Content starts
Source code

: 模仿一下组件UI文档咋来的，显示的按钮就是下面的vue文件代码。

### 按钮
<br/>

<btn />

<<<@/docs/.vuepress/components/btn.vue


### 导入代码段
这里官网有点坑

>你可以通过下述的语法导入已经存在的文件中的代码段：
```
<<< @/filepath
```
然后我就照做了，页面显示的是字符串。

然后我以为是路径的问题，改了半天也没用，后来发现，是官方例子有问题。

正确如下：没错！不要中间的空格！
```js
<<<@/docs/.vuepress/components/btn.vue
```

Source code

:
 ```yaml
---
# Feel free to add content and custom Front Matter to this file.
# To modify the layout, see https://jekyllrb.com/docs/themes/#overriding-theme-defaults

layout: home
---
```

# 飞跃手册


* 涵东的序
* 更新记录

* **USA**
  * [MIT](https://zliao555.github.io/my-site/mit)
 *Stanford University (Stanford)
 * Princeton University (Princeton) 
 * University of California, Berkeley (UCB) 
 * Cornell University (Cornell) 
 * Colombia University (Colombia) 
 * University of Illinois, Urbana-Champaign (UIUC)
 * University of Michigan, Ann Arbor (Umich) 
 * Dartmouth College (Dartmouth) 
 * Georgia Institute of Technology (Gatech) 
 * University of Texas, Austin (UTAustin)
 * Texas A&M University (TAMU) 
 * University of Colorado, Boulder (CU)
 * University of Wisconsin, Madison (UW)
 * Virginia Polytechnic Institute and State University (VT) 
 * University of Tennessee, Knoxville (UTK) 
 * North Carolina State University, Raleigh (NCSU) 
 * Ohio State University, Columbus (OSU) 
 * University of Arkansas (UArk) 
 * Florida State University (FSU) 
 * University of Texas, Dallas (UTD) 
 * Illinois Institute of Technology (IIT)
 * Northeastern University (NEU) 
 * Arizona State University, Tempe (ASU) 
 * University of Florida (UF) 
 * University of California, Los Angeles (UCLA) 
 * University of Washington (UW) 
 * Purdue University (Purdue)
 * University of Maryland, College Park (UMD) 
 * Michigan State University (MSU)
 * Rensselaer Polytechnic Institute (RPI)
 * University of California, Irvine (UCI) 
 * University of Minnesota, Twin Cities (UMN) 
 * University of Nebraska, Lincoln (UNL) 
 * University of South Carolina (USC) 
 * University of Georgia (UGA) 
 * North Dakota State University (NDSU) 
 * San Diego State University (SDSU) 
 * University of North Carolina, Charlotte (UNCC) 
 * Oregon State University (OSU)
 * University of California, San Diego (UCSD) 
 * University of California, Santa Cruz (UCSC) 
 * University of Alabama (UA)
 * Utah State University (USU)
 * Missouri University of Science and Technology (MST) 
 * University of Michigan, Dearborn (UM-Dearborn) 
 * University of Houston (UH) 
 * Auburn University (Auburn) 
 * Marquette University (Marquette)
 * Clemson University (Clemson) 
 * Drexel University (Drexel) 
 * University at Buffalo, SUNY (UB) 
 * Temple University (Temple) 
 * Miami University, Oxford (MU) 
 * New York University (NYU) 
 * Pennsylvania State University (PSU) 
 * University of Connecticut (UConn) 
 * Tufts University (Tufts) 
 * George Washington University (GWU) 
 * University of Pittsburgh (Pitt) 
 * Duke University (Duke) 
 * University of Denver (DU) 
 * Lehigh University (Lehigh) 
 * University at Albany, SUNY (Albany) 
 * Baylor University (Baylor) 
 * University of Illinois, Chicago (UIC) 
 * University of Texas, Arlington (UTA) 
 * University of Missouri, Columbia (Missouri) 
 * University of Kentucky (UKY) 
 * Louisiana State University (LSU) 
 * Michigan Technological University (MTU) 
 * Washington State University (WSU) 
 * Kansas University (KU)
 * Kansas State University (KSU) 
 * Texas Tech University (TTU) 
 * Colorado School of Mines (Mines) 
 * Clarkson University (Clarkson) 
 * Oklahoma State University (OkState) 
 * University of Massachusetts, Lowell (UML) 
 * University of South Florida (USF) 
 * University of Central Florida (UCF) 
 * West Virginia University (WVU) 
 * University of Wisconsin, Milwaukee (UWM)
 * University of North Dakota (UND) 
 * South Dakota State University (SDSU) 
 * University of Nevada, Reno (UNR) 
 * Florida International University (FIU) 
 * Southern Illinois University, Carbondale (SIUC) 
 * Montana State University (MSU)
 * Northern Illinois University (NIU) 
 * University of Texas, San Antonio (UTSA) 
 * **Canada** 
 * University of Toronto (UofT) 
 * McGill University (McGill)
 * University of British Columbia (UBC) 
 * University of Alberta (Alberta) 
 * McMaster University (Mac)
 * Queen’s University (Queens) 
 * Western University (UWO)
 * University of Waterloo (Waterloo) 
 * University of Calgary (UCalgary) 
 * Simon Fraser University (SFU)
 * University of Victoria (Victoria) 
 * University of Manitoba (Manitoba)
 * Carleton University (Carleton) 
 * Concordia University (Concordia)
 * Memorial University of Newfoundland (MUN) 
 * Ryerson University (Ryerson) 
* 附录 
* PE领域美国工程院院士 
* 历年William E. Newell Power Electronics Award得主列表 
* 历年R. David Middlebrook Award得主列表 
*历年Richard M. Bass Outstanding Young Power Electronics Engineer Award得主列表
Content ends
**What is being asked**
Where the listing above has a line with "of Connecticut (UConn)", start there, and output every line exactly through the line with "Carleton University (Carleton)", which is also included.

**Output below**
 * University of Connecticut (UConn) 
 * Tufts University (Tufts) 
 * George Washington University (GWU) 
 * University of Pittsburgh (Pitt) 
 * Duke University (Duke) 
 * University of Denver (DU) 
 * Lehigh University (Lehigh) 
 * University at Albany, SUNY (Albany) 
 * Baylor University (Baylor) 
 * University of Illinois, Chicago (UIC) 
 * University of Texas, Arlington (UTA) 
 * University of Missouri, Columbia (Missouri) 
 * University of Kentucky (UKY) 
 * Louisiana State University (LSU) 
 * Michigan Technological University (MTU) 
 * Washington State University (WSU) 
 * Kansas University (KU)
 * Kansas State University (KSU) 
 * Texas Tech University (TTU) 
 * Colorado School of Mines (Mines) 
 * Clarkson University (Clarkson) 
 * Oklahoma State University (OkState) 
 * University of Massachusetts, Lowell (UML) 
 * University of South Florida (USF) 
 * University of Central Florida (UCF) 
 * West Virginia University (WVU) 
 * University of Wisconsin, Milwaukee (UWM)
 * University of North Dakota (UND) 
 * South Dakota State University (SDSU) 
 * University of Nevada, Reno (UNR) 
 * Florida International University (FIU) 
 * Southern Illinois University, Carbondale (SIUC) 
 * Montana State University (MSU)
 * Northern Illinois University (NIU) 
 * University of Texas, San Antonio (UTSA) 
 * **Canada** 
 * University of Toronto (UofT) 
 * McGill University (McGill)
 * University of British Columbia (UBC) 
 * University of Alberta (Alberta) 
 * McMaster University (Mac)
 * Queen’s University (Queens) 
 * Western University (UWO)
 * University of Waterloo (Waterloo) 
 * University of Calgary (UCalgary) 
 * Simon Fraser University (SFU)
 * University of Victoria (Victoria) 
 * University of Manitoba (Manitoba)
 * Carleton University (Carleton) 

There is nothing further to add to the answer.